* PROBLEM TO WORK ON
Below are the records. Reproduce the line that contains "several other papers, that" and every line after it to the end, exactly and alone.

━━━ MATERIAL SHOWN

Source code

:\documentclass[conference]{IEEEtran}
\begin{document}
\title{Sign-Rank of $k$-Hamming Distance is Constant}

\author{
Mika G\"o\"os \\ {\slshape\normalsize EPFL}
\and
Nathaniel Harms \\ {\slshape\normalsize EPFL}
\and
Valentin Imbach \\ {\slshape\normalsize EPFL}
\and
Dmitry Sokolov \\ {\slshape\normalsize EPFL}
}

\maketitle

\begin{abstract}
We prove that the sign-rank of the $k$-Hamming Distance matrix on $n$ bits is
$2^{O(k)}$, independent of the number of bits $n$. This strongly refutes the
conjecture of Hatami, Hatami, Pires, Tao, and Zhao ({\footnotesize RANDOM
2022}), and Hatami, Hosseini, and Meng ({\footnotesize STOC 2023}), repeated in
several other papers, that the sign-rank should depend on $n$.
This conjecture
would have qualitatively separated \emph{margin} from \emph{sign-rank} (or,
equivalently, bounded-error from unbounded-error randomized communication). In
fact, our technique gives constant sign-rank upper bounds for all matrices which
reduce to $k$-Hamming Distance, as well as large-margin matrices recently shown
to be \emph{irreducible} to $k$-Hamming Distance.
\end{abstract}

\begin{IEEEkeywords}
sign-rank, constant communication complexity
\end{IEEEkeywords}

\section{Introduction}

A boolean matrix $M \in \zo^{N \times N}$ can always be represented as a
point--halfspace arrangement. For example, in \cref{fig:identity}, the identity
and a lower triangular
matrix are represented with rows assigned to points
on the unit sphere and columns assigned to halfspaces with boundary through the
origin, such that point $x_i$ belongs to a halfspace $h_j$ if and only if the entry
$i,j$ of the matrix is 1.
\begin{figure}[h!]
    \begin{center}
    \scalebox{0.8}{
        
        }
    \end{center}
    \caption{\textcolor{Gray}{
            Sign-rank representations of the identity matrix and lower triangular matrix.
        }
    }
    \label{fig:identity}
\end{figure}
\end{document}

━━━━━━

* RESULT
several other papers, that the sign-rank should depend on $n$.
This conjecture
would have qualitatively separated \emph{margin} from \emph{sign-rank} (or,
equivalently, bounded-error from unbounded-error randomized communication). In
fact, our technique gives constant sign-rank upper bounds for all matrices which
reduce to $k$-Hamming Distance, as well as large-margin matrices recently shown
to be \emph{irreducible} to $k$-Hamming Distance.
\end{abstract}

\begin{IEEEkeywords}
sign-rank, constant communication complexity
\end{IEEEkeywords}

\section{Introduction}

A boolean matrix $M \in \zo^{N \times N}$ can always be represented as a
point--halfspace arrangement. For example, in \cref{fig:identity}, the identity
and a lower triangular
matrix are represented with rows assigned to points
on the unit sphere and columns assigned to halfspaces with boundary through the
origin, such that point $x_i$ belongs to a halfspace $h_j$ if and only if the entry
$i,j$ of the matrix is 1.
\begin{figure}[h!]
    \begin{center}
    \scalebox{0.8}{
        
        }
    \end{center}
    \caption{\textcolor{Gray}{
            Sign-rank representations of the identity matrix and lower triangular matrix.
        }
    }
    \label{fig:identity}
\end{figure}
\end{document}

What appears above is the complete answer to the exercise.